DATA EXTRACT Start Marker

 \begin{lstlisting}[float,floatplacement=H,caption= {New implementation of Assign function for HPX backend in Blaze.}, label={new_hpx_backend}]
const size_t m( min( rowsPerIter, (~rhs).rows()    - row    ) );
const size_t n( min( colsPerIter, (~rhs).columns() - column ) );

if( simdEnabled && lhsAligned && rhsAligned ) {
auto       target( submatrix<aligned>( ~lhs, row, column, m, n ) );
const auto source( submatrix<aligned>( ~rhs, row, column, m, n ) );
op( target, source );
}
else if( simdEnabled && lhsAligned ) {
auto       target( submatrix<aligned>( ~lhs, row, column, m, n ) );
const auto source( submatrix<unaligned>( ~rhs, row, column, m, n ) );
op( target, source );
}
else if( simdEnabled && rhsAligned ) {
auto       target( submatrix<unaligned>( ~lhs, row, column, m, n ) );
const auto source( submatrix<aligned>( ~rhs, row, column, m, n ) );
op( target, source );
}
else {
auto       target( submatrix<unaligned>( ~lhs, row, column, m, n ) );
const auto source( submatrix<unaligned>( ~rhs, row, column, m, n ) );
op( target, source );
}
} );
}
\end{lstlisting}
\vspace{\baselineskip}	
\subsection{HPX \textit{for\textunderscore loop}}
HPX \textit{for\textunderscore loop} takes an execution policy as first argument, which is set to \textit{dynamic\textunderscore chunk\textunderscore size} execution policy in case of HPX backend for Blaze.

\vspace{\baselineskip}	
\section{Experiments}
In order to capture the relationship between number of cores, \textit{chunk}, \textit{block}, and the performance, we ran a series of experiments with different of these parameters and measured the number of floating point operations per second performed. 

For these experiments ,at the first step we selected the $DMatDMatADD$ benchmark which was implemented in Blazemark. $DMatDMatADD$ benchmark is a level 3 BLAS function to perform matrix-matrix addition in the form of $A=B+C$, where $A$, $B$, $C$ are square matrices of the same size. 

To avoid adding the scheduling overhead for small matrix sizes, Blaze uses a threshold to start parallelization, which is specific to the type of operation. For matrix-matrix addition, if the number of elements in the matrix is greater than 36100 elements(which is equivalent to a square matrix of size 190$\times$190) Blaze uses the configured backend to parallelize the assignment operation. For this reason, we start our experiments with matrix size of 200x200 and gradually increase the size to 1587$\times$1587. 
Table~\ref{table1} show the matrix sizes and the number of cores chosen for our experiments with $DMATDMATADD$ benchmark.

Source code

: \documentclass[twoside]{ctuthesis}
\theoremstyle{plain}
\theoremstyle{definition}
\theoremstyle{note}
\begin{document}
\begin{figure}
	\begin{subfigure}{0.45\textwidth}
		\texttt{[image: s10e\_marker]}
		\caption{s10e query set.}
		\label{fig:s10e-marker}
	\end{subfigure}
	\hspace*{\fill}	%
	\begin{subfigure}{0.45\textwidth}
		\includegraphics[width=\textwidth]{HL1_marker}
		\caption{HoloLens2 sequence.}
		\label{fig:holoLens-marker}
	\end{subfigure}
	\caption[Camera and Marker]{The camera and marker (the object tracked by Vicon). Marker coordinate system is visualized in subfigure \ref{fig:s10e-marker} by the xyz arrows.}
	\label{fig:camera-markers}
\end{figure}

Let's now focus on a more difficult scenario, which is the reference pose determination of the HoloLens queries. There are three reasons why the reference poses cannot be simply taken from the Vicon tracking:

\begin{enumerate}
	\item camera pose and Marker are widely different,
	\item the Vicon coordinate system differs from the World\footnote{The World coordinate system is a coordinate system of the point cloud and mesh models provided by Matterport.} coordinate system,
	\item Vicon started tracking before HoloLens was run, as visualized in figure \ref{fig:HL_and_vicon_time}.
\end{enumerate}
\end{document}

DATA EXTRACT End Marker

• **WHAT IS EXPECTED**
Out of the records above, pull the lines that include the word "loop".

• **YOUR RESPONSE**
\subsection{HPX \textit{for\textunderscore loop}}
HPX \textit{for\textunderscore loop} takes an execution policy as first argument, which is set to \textit{dynamic\textunderscore chunk\textunderscore size} execution policy in case of HPX backend for Blaze.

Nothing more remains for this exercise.